But because my faith in anything had been completely shattered after reading Kuhn’s book, I just began looking for flaws in Chomsky’s theory, and saw his group as another scientific cult circled around a shared set of assumptions—what Kuhn called a “paradigm.” And once you have a paradigm you can start manifesting dogmas like crazy.

Much later in life, I began to notice Chomsky was both the whipping post of the radical conspiracy community and the voice of reason for the intellectual left. The conspiracy community refers to Chomsky as “a gatekeeper” and a lot of people treat him like a government shill instead of the government critic he is. I can pretty much assure you Noam is undoubtedly a decent enough chap, who probably adores his grand-kids and plays most of his cards with a true heart. Certainly not the paid-government shill some accuse him of being, just because he refuses to investigate deep political events like 9/11 in any serious manner.

But at the same time, Noam began his career on the Lower East Side, a die-hard Marxist, and the truth of the matter is that wherever you find Marxism in America, you find spooks and skull & bones. Even today after decades of studies, I still can’t figure the spooks from the true believers. Like John Reed. He was a child of the American oligarchy who played a huge roll in spreading Marxism. Was he a spook? The most complex case is certainly MI6 agent Kim Philby. We know he was a spook, but was he a double, triple or just a plane old spook? I know the Cold War was just a set-up to build up the American empire and make a lot of money for the Military-Industrial Complex, while keeping the population under mind control fear mechanisms.
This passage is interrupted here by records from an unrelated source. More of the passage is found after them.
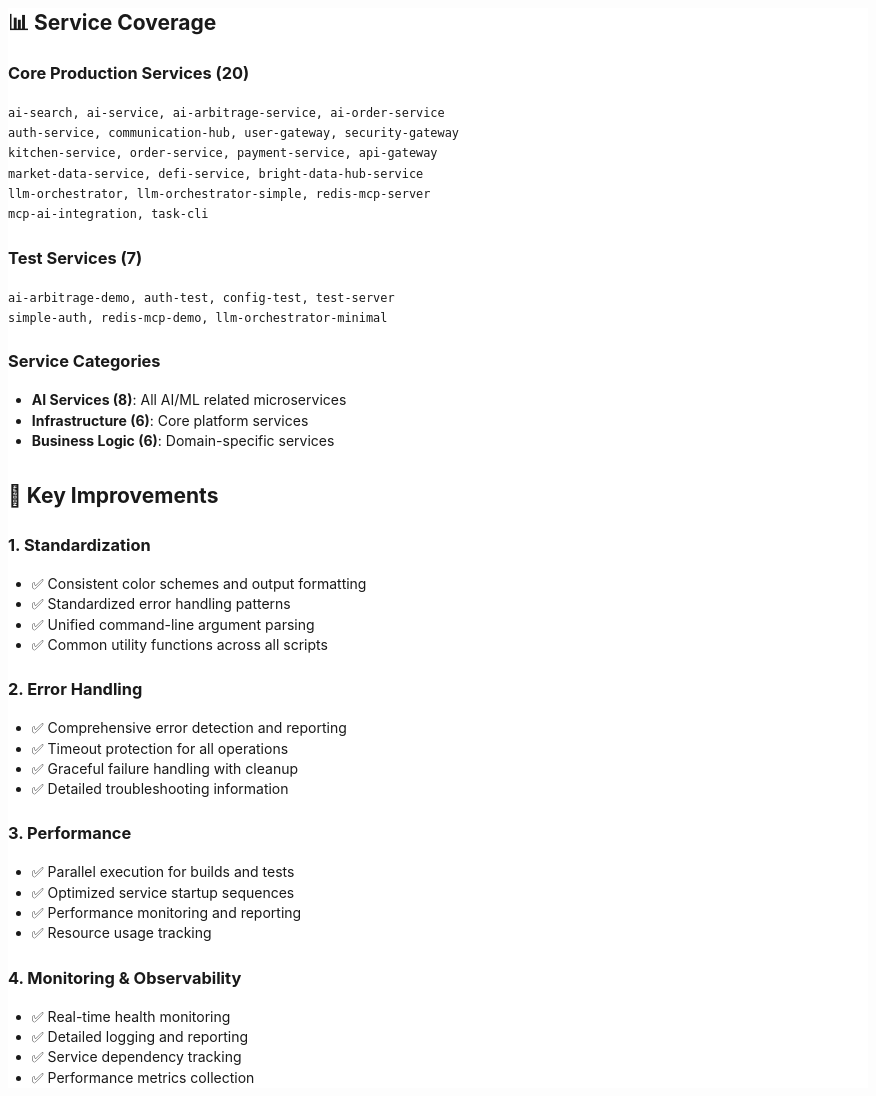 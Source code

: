 ## 📊 **Service Coverage**

### **Core Production Services (20)**
```
ai-search, ai-service, ai-arbitrage-service, ai-order-service
auth-service, communication-hub, user-gateway, security-gateway
kitchen-service, order-service, payment-service, api-gateway
market-data-service, defi-service, bright-data-hub-service
llm-orchestrator, llm-orchestrator-simple, redis-mcp-server
mcp-ai-integration, task-cli
```

### **Test Services (7)**
```
ai-arbitrage-demo, auth-test, config-test, test-server
simple-auth, redis-mcp-demo, llm-orchestrator-minimal
```

### **Service Categories**
- **AI Services (8)**: All AI/ML related microservices
- **Infrastructure (6)**: Core platform services
- **Business Logic (6)**: Domain-specific services

## 🎨 **Key Improvements**

### **1. Standardization**
- ✅ Consistent color schemes and output formatting
- ✅ Standardized error handling patterns
- ✅ Unified command-line argument parsing
- ✅ Common utility functions across all scripts

### **2. Error Handling**
- ✅ Comprehensive error detection and reporting
- ✅ Timeout protection for all operations
- ✅ Graceful failure handling with cleanup
- ✅ Detailed troubleshooting information

### **3. Performance**
- ✅ Parallel execution for builds and tests
- ✅ Optimized service startup sequences
- ✅ Performance monitoring and reporting
- ✅ Resource usage tracking

### **4. Monitoring & Observability**
- ✅ Real-time health monitoring
- ✅ Detailed logging and reporting
- ✅ Service dependency tracking
- ✅ Performance metrics collection

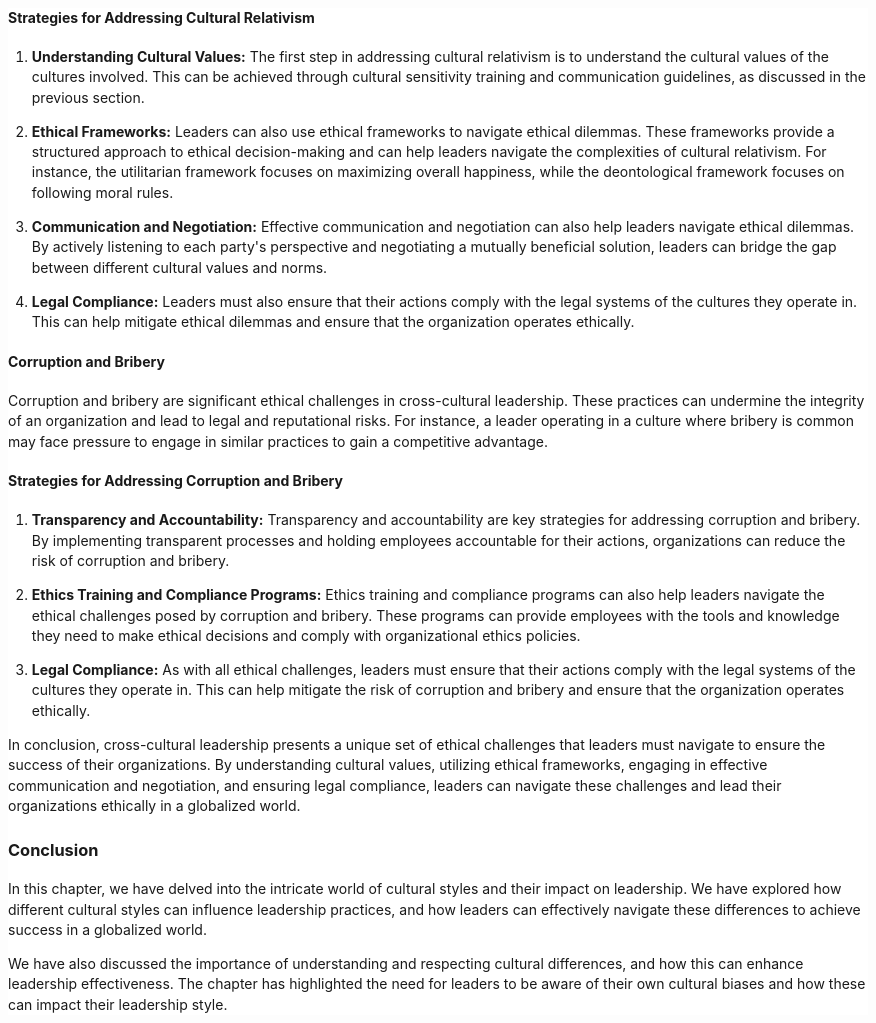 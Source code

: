 #### Strategies for Addressing Cultural Relativism

1. **Understanding Cultural Values:** The first step in addressing cultural relativism is to understand the cultural values of the cultures involved. This can be achieved through cultural sensitivity training and communication guidelines, as discussed in the previous section.

2. **Ethical Frameworks:** Leaders can also use ethical frameworks to navigate ethical dilemmas. These frameworks provide a structured approach to ethical decision-making and can help leaders navigate the complexities of cultural relativism. For instance, the utilitarian framework focuses on maximizing overall happiness, while the deontological framework focuses on following moral rules.

3. **Communication and Negotiation:** Effective communication and negotiation can also help leaders navigate ethical dilemmas. By actively listening to each party's perspective and negotiating a mutually beneficial solution, leaders can bridge the gap between different cultural values and norms.

4. **Legal Compliance:** Leaders must also ensure that their actions comply with the legal systems of the cultures they operate in. This can help mitigate ethical dilemmas and ensure that the organization operates ethically.

#### Corruption and Bribery

Corruption and bribery are significant ethical challenges in cross-cultural leadership. These practices can undermine the integrity of an organization and lead to legal and reputational risks. For instance, a leader operating in a culture where bribery is common may face pressure to engage in similar practices to gain a competitive advantage.

#### Strategies for Addressing Corruption and Bribery

1. **Transparency and Accountability:** Transparency and accountability are key strategies for addressing corruption and bribery. By implementing transparent processes and holding employees accountable for their actions, organizations can reduce the risk of corruption and bribery.

2. **Ethics Training and Compliance Programs:** Ethics training and compliance programs can also help leaders navigate the ethical challenges posed by corruption and bribery. These programs can provide employees with the tools and knowledge they need to make ethical decisions and comply with organizational ethics policies.

3. **Legal Compliance:** As with all ethical challenges, leaders must ensure that their actions comply with the legal systems of the cultures they operate in. This can help mitigate the risk of corruption and bribery and ensure that the organization operates ethically.

In conclusion, cross-cultural leadership presents a unique set of ethical challenges that leaders must navigate to ensure the success of their organizations. By understanding cultural values, utilizing ethical frameworks, engaging in effective communication and negotiation, and ensuring legal compliance, leaders can navigate these challenges and lead their organizations ethically in a globalized world.

### Conclusion

In this chapter, we have delved into the intricate world of cultural styles and their impact on leadership. We have explored how different cultural styles can influence leadership practices, and how leaders can effectively navigate these differences to achieve success in a globalized world. 

We have also discussed the importance of understanding and respecting cultural differences, and how this can enhance leadership effectiveness. The chapter has highlighted the need for leaders to be aware of their own cultural biases and how these can impact their leadership style. 
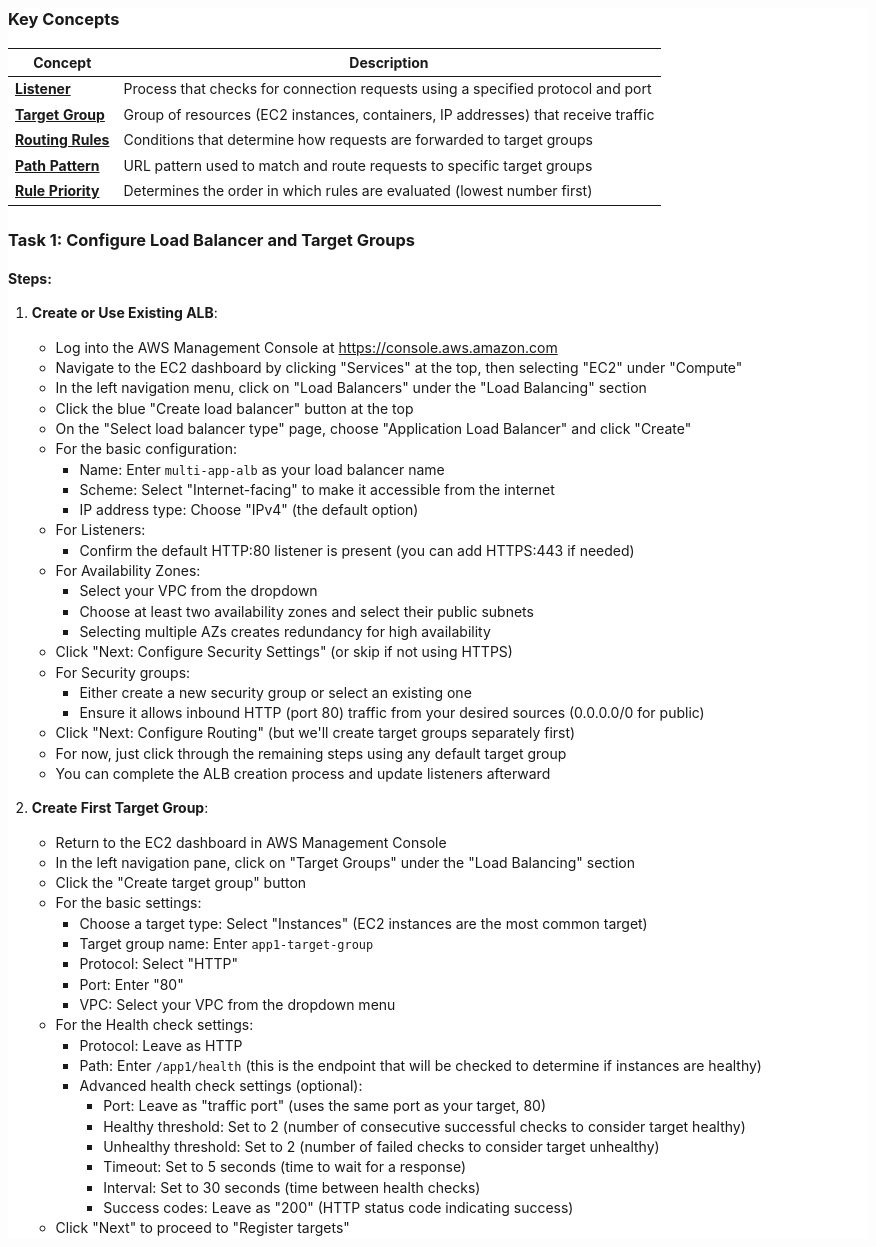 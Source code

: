 ### Key Concepts

| Concept | Description |
|---------|-------------|
| **[Listener](https://docs.aws.amazon.com/elasticloadbalancing/latest/application/load-balancer-listeners.html)** | Process that checks for connection requests using a specified protocol and port |
| **[Target Group](https://docs.aws.amazon.com/elasticloadbalancing/latest/application/load-balancer-target-groups.html)** | Group of resources (EC2 instances, containers, IP addresses) that receive traffic |
| **[Routing Rules](https://docs.aws.amazon.com/elasticloadbalancing/latest/application/listener-update-rules.html)** | Conditions that determine how requests are forwarded to target groups |
| **[Path Pattern](https://docs.aws.amazon.com/elasticloadbalancing/latest/application/load-balancer-listeners.html#path-conditions)** | URL pattern used to match and route requests to specific target groups |
| **[Rule Priority](https://docs.aws.amazon.com/elasticloadbalancing/latest/application/load-balancer-listeners.html#rule-priority)** | Determines the order in which rules are evaluated (lowest number first) |

### Task 1: Configure Load Balancer and Target Groups

**Steps:**

1. **Create or Use Existing ALB**:
   * Log into the AWS Management Console at https://console.aws.amazon.com
   * Navigate to the EC2 dashboard by clicking "Services" at the top, then selecting "EC2" under "Compute"
   * In the left navigation menu, click on "Load Balancers" under the "Load Balancing" section
   * Click the blue "Create load balancer" button at the top
   * On the "Select load balancer type" page, choose "Application Load Balancer" and click "Create"
   * For the basic configuration:
     * Name: Enter `multi-app-alb` as your load balancer name
     * Scheme: Select "Internet-facing" to make it accessible from the internet
     * IP address type: Choose "IPv4" (the default option)
   * For Listeners:
     * Confirm the default HTTP:80 listener is present (you can add HTTPS:443 if needed)
   * For Availability Zones:
     * Select your VPC from the dropdown
     * Choose at least two availability zones and select their public subnets
     * Selecting multiple AZs creates redundancy for high availability
   * Click "Next: Configure Security Settings" (or skip if not using HTTPS)
   * For Security groups:
     * Either create a new security group or select an existing one
     * Ensure it allows inbound HTTP (port 80) traffic from your desired sources (0.0.0.0/0 for public)
   * Click "Next: Configure Routing" (but we'll create target groups separately first)
   * For now, just click through the remaining steps using any default target group
   * You can complete the ALB creation process and update listeners afterward

2. **Create First Target Group**:
   * Return to the EC2 dashboard in AWS Management Console
   * In the left navigation pane, click on "Target Groups" under the "Load Balancing" section
   * Click the "Create target group" button
   * For the basic settings:
     * Choose a target type: Select "Instances" (EC2 instances are the most common target)
     * Target group name: Enter `app1-target-group`
     * Protocol: Select "HTTP"
     * Port: Enter "80"
     * VPC: Select your VPC from the dropdown menu
   * For the Health check settings:
     * Protocol: Leave as HTTP
     * Path: Enter `/app1/health` (this is the endpoint that will be checked to determine if instances are healthy)
     * Advanced health check settings (optional):
       * Port: Leave as "traffic port" (uses the same port as your target, 80)
       * Healthy threshold: Set to 2 (number of consecutive successful checks to consider target healthy)
       * Unhealthy threshold: Set to 2 (number of failed checks to consider target unhealthy)
       * Timeout: Set to 5 seconds (time to wait for a response)
       * Interval: Set to 30 seconds (time between health checks)
       * Success codes: Leave as "200" (HTTP status code indicating success)
   * Click "Next" to proceed to "Register targets" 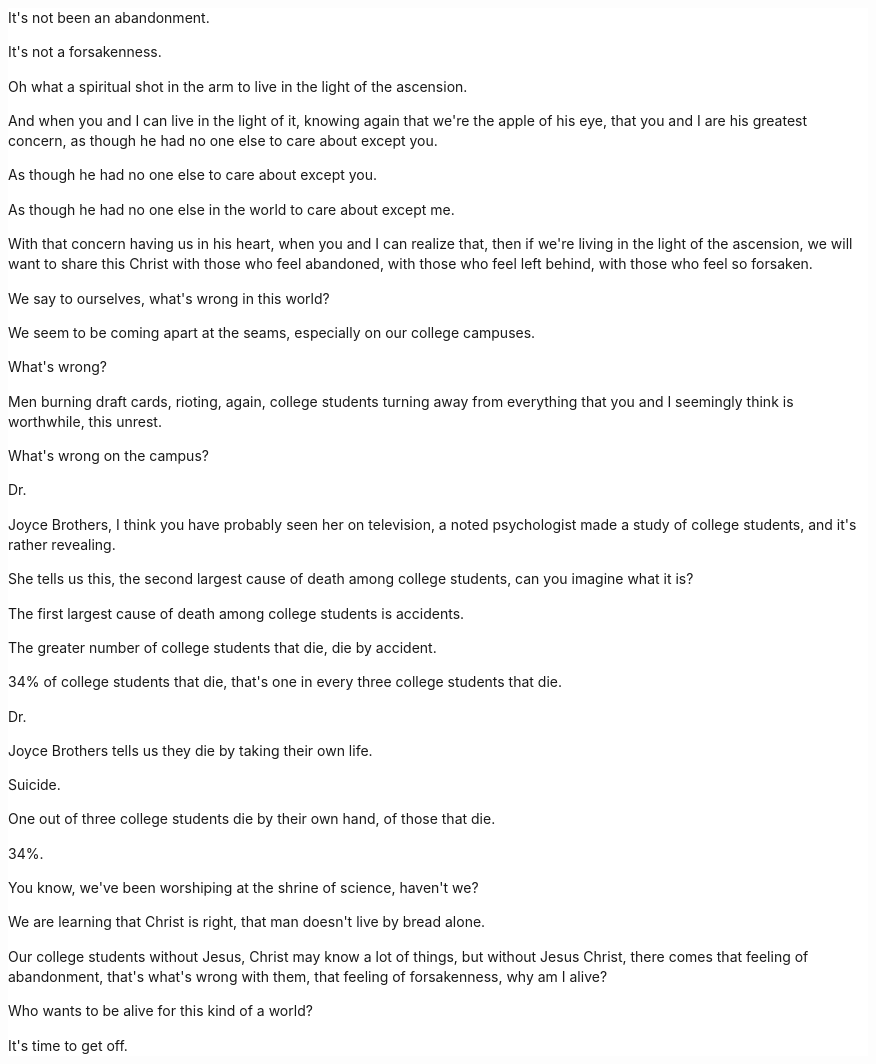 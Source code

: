 It's not been an abandonment.

It's not a forsakenness.

Oh what a spiritual shot in the arm to live in the light of the ascension.

And when you and I can live in the light of it, knowing again that we're the apple of his eye, that you and I are his greatest concern, as though he had no one else to care about except you.

As though he had no one else to care about except you.

As though he had no one else in the world to care about except me.

With that concern having us in his heart, when you and I can realize that, then if we're living in the light of the ascension, we will want to share this Christ with those who feel abandoned, with those who feel left behind, with those who feel so forsaken.

We say to ourselves, what's wrong in this world?

We seem to be coming apart at the seams, especially on our college campuses.

What's wrong?

Men burning draft cards, rioting, again, college students turning away from everything that you and I seemingly think is worthwhile, this unrest.

What's wrong on the campus?

Dr.

Joyce Brothers, I think you have probably seen her on television, a noted psychologist made a study of college students, and it's rather revealing.

She tells us this, the second largest cause of death among college students, can you imagine what it is?

The first largest cause of death among college students is accidents.

The greater number of college students that die, die by accident.

34% of college students that die, that's one in every three college students that die.

Dr.

Joyce Brothers tells us they die by taking their own life.

Suicide.

One out of three college students die by their own hand, of those that die.

34%.

You know, we've been worshiping at the shrine of science, haven't we?

We are learning that Christ is right, that man doesn't live by bread alone.

Our college students without Jesus, Christ may know a lot of things, but without Jesus Christ, there comes that feeling of abandonment, that's what's wrong with them, that feeling of forsakenness, why am I alive?

Who wants to be alive for this kind of a world?

It's time to get off.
I’m not saying Noam is a spook. Far from it. He’s just a guy who bought into a culture and a paradigm and eventually became the pope of that paradigm. More power to him. And I like a lot of the things he says, like this line:

“Jesus himself, and most of the message of the Gospels, is a message of service to the poor, a critique of the rich and the powerful, and a pacifist doctrine. And it remained that way… until Constantine, who shifted it so the cross, which was the symbol of persecution of somebody working for the poor, was put on the shield of the Roman Empire. It became the symbol for violence and oppression, and that’s pretty much what the church has been until the present.”

Man, he really hits the nail on the head with those lines. See, the cross was the magic sigil of the Christian culture, and Constantine molded it to suit his designs. Sigils are how cultures communicate through the telepathic airwaves. During ceremonies they collect psychic energy and if they get enough, they become players in what is known as “The Collective Unconscious.” Or maybe it’s just in our own minds, but there certainly seems to be some sort of energy transfer taking place when groups of people hold ceremonies, and we don’t fully understand how these transfers take place yet, but if you take peyote and attend a Sun Dance you might be convinced they do in fact exist.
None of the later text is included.